[Dataset entries]
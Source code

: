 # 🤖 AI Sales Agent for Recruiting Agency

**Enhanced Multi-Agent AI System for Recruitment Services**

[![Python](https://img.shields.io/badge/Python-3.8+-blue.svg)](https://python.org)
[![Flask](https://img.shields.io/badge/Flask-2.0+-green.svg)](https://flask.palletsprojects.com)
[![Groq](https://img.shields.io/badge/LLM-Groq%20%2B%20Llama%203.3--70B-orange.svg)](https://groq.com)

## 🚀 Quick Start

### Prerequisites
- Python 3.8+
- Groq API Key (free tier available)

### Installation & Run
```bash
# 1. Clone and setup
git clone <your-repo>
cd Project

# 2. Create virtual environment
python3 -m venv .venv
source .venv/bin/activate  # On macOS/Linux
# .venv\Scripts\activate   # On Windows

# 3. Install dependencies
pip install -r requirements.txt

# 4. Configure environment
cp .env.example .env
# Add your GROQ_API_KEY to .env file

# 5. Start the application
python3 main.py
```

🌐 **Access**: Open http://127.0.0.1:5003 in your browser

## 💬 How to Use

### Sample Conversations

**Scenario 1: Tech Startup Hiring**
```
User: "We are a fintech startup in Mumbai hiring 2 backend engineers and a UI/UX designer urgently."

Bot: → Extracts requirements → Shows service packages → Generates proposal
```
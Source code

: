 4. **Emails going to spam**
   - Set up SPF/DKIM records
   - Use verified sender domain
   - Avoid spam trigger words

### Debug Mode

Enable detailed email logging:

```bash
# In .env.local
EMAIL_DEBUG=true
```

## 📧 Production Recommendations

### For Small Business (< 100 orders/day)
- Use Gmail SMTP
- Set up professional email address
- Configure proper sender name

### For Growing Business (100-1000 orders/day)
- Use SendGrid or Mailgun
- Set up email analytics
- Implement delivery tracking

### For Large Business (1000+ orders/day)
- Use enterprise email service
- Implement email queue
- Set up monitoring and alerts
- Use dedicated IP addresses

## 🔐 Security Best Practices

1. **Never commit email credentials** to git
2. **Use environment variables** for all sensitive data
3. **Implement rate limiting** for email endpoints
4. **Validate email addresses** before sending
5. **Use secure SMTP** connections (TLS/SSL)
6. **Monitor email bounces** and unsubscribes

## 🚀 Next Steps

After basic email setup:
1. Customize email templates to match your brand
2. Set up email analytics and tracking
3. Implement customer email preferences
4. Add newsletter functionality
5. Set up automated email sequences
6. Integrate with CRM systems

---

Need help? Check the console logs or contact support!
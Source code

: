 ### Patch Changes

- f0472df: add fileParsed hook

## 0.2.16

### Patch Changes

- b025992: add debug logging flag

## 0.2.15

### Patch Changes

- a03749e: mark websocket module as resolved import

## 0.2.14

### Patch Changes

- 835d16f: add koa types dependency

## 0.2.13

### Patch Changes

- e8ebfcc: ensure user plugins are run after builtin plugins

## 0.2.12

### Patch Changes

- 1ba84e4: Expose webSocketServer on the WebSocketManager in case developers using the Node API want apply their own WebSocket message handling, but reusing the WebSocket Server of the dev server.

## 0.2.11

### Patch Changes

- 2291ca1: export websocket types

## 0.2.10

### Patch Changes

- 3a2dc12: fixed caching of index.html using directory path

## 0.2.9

Problem — Among the records above, extract exactly the lines from the line with "- Implement email queue" to the line with "4. **Validate email", both lines included, and leave out the rest.

Exercise output —
- Implement email queue
- Set up monitoring and alerts
- Use dedicated IP addresses

## 🔐 Security Best Practices

1. **Never commit email credentials** to git
2. **Use environment variables** for all sensitive data
3. **Implement rate limiting** for email endpoints
4. **Validate email addresses** before sending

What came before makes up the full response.